We trained a neural network with the above variables to PM2.5 monitoring data from the AQS network. The relationships between input variables and PM2.5 could be highly nonlinear with complex interactions. Neural networks have the potential to model any type of nonlinearity.71 , 72 The details of the neural network, such as its structure and training method were articulated in the supplementary material. All input variables covered the entire study area, but some of them were not available in early years or had higher proportions of missing values. Missing values were especially common in Terra and Aqua AOD data. To deal with the missing values problem and different temporal coverages, we adopted the following steps. We used a calibration method to fill in the missing values in Aqua AOD data from 2003 to 2012 and Terra AOD data from 2001 to 2012 based on the association of GEOS-Chem outputs and land-use terms with non-missing AOD.56 For the other variables with a low fraction of missing values, we interpolated at grid cells with missing values. Regarding temporal coverage, GEOS-Chem outputs, land-use terms, MODIS outputs, and meteorological variables were available throughout the study period. OMI data, Aqua AOD, and Terra AOD were unavailable in earlier years. For years with one or more unavailable variables, we fitted the model with the remaining available variables.

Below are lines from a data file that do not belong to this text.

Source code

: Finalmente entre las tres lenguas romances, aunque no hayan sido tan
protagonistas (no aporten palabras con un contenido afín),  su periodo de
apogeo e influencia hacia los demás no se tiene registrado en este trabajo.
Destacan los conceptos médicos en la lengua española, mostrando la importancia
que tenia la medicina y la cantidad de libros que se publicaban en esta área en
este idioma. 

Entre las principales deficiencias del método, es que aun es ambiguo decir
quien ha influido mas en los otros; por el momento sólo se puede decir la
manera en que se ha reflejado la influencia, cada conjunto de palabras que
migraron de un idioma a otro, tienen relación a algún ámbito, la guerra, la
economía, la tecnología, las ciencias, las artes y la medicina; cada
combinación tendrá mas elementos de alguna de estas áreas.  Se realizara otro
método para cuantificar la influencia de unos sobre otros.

Most previous studies used only in situ variables for modeling. However, information from a neighboring cell can be informative as well. For example, nearby road density, forest coverage and other land-use variables as well as nearby PM2.5 measurements either influence or correlate with local PM2.5 measurements. They are informative for modeling and can improve model performance. We accounted for spatial correlation by using convolutional layers in the neural network.73 A convolutional layer is computed by applying a convolution kernel on an input layer. Values from neighboring cells are combined through the use of the kernel function. The kernel takes the form a function (e.g. weighted average with Gaussian weights based on distance) that produces a scalar estimate from the multidimensional inputs. A convolution layer aggregates nearby information and can simulate some form of autocorrelation. We included convolutional layers for land-use terms and nearby PM2.5 measurements as additional predictor variables to account for spatial autocorrelation. Multiple convolution layers were incorporated to allow the neural network to model even more complex autocorrelation or possible interaction with other variables (Supplementary material). In addition to nearby grid cells, observations from nearby days for the same grid cell can be also informative. To incorporate this, we first fitted a neural network and obtained an initial prediction for PM2.5. We then computed temporal convolution layers and fitted the neural network again with them (Figure S5).

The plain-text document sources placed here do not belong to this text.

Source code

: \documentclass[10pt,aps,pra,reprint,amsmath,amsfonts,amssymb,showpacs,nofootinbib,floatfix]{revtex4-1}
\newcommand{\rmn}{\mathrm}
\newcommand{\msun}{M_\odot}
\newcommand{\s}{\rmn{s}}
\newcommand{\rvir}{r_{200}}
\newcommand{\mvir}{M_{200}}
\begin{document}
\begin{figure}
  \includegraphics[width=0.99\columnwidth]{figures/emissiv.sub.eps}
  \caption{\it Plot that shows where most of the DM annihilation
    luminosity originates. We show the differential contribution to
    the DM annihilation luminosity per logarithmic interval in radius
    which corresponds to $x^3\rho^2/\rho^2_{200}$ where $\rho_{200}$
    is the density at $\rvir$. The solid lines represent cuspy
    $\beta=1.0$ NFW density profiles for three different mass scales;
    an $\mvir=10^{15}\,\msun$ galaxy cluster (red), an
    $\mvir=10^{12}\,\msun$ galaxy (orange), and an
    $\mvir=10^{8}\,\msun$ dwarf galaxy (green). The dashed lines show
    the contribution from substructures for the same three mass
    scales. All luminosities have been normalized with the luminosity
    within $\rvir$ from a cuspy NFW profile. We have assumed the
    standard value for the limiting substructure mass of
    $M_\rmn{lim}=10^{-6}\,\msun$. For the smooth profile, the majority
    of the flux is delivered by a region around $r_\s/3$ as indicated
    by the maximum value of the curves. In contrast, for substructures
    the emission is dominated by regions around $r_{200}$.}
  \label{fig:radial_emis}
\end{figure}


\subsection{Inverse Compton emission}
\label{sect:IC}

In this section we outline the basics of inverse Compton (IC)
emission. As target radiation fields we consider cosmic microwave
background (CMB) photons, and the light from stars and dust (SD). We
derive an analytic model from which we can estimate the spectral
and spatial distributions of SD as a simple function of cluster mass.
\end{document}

To validate model results and avoid overfitting, we used 10-fold cross-validation, in which all monitoring sites were randomly divided into 10%-90% splits. The model was trained with 90% of data and predicted PM2.5 at the remaining 10%. The same process was repeated for other splits. Assembling predicted PM2.5 at ten 10% testing sets yielded predicted PM2.5 for all the monitors. We computed correlation between predicted PM2.5 and monitored PM2.5. Spatial and temporal R2s were also calculated. Details of calculating R2 have been specified in the supplementary material.
The trained neural network was then used to make dailyPM2.5 predictions for each gridcell (1 km×1 km) for each day.
All programming was implemented in Matlab (version 2014a, The MathWorks, Inc.).